Video-LLaVA How to batch evaluate in inference?

Hi, how can I make the inference code to evaluate videos in batch? I naively concatenated the tensor in dimension 0 and get this error.

Can you help me the figure out it? Thanks.

Dec 09 '23 09:12 TousakaNagio

I did something similar, but instead of concating, i used a for loop. Got the exact same error. Were you able to resolve?

Dec 14 '23 16:12 ceyxasm

I did something similar, but instead of concating, i used a for loop. Got the exact same error. Were you able to resolve?

I don't know the detail about this problem, however, I found that the input_id tensor should not exceed batch size 1. E.g. [1, 50] can work but [4, 50] can't. Hope that it would be helpful.

Dec 17 '23 14:12 TousakaNagio

Hi, how can I make the inference code to evaluate videos in batch? I naively concatenated the tensor in dimension 0 and get this error.

Can you help me the figure out it? Thanks.

i meet the same promble when i put inference in a for loop, it is strange

any solution?

Dec 19 '23 04:12 CaicaiJason

I'm not sure how to solve this problem, but I implemented batch eval using this solution. I hope this can help you.
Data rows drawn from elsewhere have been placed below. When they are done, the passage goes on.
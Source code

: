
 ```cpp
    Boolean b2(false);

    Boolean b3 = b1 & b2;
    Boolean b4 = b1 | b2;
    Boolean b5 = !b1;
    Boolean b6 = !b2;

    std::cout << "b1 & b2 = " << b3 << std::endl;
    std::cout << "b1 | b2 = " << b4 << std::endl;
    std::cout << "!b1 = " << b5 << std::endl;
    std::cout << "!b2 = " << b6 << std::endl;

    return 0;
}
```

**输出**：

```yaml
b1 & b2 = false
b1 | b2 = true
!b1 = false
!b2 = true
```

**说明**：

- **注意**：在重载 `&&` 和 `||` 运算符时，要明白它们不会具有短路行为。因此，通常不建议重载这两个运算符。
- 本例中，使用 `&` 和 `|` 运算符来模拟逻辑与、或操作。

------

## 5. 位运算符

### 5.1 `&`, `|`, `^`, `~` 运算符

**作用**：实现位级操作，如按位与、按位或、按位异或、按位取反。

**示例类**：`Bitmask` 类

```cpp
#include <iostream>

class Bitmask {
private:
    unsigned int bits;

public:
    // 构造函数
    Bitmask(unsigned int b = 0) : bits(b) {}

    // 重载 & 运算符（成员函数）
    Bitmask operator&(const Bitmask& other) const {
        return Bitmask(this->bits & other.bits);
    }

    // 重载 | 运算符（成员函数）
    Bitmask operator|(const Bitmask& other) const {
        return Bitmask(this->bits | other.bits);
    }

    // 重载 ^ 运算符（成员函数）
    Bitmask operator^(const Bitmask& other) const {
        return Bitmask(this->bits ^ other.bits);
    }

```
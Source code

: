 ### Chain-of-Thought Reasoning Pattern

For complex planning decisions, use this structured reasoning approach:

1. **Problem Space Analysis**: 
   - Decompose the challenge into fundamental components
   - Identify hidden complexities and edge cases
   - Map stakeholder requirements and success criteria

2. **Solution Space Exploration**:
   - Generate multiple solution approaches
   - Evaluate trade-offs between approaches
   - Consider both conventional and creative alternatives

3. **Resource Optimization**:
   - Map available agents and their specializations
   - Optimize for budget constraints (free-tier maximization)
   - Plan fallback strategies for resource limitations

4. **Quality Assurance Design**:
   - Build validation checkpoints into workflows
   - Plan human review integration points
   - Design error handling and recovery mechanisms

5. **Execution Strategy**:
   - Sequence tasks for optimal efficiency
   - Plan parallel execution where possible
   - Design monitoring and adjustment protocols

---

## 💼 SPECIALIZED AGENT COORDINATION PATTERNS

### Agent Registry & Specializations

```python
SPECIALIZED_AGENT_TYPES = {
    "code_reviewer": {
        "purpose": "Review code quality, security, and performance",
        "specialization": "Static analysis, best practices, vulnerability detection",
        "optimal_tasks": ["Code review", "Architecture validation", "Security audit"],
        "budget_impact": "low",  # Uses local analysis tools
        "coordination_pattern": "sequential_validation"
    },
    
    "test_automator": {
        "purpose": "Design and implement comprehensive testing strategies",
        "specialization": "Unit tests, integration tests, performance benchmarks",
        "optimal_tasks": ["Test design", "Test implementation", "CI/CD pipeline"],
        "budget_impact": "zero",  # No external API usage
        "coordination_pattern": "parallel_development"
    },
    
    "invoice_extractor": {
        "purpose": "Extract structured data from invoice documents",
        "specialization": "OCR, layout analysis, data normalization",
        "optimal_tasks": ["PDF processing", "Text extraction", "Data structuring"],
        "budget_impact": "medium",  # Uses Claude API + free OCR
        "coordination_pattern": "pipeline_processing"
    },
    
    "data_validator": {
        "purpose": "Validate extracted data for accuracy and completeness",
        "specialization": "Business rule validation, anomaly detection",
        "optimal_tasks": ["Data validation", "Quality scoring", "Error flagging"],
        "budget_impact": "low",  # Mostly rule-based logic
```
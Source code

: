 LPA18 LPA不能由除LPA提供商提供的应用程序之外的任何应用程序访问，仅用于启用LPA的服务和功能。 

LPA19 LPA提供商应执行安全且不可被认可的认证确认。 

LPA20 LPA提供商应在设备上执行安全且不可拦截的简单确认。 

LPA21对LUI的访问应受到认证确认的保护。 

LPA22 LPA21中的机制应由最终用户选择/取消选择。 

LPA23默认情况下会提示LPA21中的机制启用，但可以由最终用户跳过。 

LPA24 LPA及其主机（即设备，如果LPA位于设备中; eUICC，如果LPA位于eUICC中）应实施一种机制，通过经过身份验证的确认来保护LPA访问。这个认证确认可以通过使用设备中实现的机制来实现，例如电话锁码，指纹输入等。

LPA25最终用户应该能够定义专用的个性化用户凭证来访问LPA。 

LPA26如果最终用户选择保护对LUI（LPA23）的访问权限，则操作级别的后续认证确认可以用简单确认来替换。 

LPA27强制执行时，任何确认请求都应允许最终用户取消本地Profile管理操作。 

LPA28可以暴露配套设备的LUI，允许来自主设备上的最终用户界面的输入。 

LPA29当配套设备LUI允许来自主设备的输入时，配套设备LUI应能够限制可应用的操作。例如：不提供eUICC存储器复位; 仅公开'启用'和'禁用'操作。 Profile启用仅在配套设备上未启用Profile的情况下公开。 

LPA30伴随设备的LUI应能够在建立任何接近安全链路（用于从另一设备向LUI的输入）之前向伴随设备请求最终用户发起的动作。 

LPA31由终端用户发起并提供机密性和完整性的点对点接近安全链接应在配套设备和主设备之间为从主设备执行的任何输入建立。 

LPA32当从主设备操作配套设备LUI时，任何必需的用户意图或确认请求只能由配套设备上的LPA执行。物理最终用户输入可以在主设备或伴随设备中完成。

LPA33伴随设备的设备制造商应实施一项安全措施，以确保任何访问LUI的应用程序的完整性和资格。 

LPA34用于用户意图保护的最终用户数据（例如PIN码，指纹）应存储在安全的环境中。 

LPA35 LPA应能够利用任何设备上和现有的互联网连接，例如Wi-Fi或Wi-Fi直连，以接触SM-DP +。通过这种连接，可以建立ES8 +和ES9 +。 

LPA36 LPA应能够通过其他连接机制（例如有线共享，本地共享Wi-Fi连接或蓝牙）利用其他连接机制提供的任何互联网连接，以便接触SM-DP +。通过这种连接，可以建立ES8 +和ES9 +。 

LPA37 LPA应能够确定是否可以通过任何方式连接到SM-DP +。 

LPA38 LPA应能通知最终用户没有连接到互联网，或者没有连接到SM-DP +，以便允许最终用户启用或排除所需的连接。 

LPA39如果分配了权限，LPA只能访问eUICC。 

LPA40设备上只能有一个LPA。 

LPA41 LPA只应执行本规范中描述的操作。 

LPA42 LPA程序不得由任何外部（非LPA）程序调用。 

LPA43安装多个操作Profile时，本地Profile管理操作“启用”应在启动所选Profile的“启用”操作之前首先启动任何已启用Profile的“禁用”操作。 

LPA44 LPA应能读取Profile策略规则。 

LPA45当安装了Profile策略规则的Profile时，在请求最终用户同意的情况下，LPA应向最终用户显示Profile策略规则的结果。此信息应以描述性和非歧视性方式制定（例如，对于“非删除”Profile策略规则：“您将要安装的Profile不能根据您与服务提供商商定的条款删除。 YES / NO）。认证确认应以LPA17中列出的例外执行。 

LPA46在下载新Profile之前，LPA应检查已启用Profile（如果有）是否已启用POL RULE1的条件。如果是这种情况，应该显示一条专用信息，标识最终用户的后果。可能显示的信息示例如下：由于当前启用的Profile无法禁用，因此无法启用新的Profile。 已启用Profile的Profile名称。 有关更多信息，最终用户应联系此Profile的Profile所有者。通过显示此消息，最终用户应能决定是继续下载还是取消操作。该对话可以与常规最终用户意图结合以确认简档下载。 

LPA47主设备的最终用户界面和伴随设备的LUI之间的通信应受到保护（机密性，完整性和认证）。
I added a def generate in the class LlavaLlamaForCausalLM of videollava/model/language_model, just like the original code of LLaVA:

@torch.no_grad()
def generate(
    self,
    inputs: Optional[torch.Tensor] = None,
    images: Optional[torch.Tensor] = None,
    **kwargs,
) -> Union[GenerateOutput, torch.LongTensor]:
    position_ids = kwargs.pop("position_ids", None)
    attention_mask = kwargs.pop("attention_mask", None)
    if "inputs_embeds" in kwargs:
        raise NotImplementedError("`inputs_embeds` is not supported")
    
    if images is not None:
        (
            inputs,
            position_ids,
            attention_mask,
            _,
            inputs_embeds,
            _
        ) = self.prepare_inputs_labels_for_multimodal(
            inputs,
            position_ids,
            attention_mask,
            None,
            None,
            images,
        )
    else:
        inputs_embeds = self.get_model().embed_tokens(inputs)
    
    return super().generate(
        position_ids=position_ids,
        attention_mask=attention_mask,
        inputs_embeds=inputs_embeds,
        **kwargs
    )

Then at the infer position, I save the text part input_ids into a list, and then use torch.nn.utils.rnn.pad_sequence to supplement its padding to the same length, and then move the padding part forward to achieve (57 to Line 63, and use a def roll_padding_to_front):

import torch
from torch.nn.utils.rnn import pad_sequence
from videollava.constants import IMAGE_TOKEN_INDEX, DEFAULT_IMAGE_TOKEN
from videollava.conversation import conv_templates, SeparatorStyle
from videollava.mm_utils import tokenizer_image_token, KeywordsStoppingCriteria

def roll_padding_to_front(padded_input_ids, padding_value=0):
    padding_lengths = (padded_input_ids == padding_value).long().sum(dim=1)
    rolled_input_ids = torch.stack([torch.roll(input_id, shifts=padding_length.item()) for input_id, padding_length in zip(padded_input_ids, padding_lengths)])
    return rolled_input_ids

def the_generate(
    tokenizer , model , model_name , video_processor , 
    questions , video_path , conv_mode, device, temperature, max_new_tokens
):
    video_outputs = video_processor(video_path, return_tensors='pt')
    video_tensor = video_outputs['pixel_values']
    video_prompts = video_outputs['prompts']
    # 'video_prompt' containing video frames and time points, same as videollama

    if type(video_tensor) is list:
        videos_tensor = [video.to(device, dtype=torch.float16) for video in video_tensor]
    else:
        videos_tensor = video_tensor.to(device, dtype=torch.float16)

    inputs_ids = []
    stopping_criterias = []
    for question , video_prompt in zip(questions , video_prompts):
        conv_m = "llava_v1"
        if conv_mode is not None and conv_m != conv_mode:
            print(
                "[WARNING] the auto inferred conversation mode is {}, while `--conv-mode` is {}, using {}".format(
                    conv_m, conv_mode, conv_mode
                )
            )
        else:
            conv_mode = conv_m
        conv = conv_templates[conv_mode].copy()
        roles = conv.roles

        question = ' '.join([DEFAULT_IMAGE_TOKEN] * model.get_video_tower().config.num_frames) + '\n' \
            + video_prompt + question
        conv.append_message(conv.roles[0], question)
        conv.append_message(conv.roles[1], None)
        prompt = conv.get_prompt()
        input_ids = (
            tokenizer_image_token(prompt, tokenizer, IMAGE_TOKEN_INDEX, return_tensors='pt')
            .unsqueeze(0)
        )
        inputs_ids.append(input_ids.squeeze(0))
        
        stop_str = conv.sep if conv.sep_style != SeparatorStyle.TWO else conv.sep2
        keywords = [stop_str]
        stopping_criteria = KeywordsStoppingCriteria(keywords, tokenizer, input_ids)
        stopping_criterias.append(stopping_criteria)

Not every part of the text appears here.